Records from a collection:
================================
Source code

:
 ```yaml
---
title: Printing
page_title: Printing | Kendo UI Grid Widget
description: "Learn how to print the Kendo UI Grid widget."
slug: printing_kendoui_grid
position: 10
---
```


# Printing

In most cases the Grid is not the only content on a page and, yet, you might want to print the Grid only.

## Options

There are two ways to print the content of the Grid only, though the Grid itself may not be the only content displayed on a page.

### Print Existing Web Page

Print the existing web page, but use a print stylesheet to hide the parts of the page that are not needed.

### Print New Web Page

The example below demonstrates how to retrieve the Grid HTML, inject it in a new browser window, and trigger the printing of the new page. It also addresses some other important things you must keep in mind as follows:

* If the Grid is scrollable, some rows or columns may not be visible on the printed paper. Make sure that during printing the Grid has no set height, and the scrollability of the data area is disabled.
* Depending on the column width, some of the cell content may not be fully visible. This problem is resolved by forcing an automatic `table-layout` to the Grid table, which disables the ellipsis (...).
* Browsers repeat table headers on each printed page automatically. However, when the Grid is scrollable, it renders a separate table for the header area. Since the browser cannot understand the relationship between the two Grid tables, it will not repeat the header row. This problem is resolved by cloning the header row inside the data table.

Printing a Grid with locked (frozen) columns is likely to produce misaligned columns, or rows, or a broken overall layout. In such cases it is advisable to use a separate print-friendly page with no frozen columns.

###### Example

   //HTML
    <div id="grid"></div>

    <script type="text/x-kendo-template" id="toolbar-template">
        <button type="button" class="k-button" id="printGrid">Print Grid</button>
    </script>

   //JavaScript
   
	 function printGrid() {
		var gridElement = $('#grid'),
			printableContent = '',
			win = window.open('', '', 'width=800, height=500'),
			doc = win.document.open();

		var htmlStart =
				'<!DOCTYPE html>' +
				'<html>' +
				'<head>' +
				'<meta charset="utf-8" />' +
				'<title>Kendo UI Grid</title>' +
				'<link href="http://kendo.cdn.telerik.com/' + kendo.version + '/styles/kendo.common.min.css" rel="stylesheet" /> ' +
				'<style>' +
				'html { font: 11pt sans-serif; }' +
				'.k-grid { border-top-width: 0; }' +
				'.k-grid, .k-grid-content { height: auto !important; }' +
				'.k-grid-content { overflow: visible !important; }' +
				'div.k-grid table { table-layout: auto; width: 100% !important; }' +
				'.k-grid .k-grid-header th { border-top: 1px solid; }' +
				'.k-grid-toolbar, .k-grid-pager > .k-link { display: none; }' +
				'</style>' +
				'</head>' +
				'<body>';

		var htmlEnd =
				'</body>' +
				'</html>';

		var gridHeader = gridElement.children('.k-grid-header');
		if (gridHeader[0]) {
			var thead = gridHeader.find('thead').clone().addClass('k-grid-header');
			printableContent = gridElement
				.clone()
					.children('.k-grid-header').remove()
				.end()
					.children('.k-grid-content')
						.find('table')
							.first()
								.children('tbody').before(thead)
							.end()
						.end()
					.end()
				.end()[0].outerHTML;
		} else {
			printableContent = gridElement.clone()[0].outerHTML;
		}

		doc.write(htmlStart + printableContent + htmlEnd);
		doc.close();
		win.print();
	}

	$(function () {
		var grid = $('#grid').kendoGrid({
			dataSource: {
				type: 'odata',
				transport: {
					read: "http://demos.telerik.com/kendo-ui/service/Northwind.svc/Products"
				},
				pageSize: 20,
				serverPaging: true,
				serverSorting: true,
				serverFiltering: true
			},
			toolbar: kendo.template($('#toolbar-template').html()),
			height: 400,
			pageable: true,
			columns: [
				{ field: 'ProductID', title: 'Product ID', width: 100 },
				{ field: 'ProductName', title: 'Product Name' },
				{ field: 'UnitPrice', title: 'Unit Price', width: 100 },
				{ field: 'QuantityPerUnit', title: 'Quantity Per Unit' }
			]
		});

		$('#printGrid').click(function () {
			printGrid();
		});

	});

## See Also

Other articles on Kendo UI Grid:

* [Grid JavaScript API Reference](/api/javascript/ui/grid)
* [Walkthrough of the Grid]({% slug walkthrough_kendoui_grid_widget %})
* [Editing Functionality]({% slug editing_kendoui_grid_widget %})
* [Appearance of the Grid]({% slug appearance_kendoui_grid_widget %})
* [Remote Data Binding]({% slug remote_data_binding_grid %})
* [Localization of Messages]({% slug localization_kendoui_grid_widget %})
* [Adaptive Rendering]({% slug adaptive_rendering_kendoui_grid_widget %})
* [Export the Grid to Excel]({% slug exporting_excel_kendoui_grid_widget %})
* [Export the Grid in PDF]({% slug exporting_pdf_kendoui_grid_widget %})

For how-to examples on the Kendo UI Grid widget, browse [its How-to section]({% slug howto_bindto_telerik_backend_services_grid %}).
================================
_Task directions_
Please report every line among the entries that includes "Export".

_Answer to this task_
* [Export the Grid to Excel]({% slug exporting_excel_kendoui_grid_widget %})
* [Export the Grid in PDF]({% slug exporting_pdf_kendoui_grid_widget %})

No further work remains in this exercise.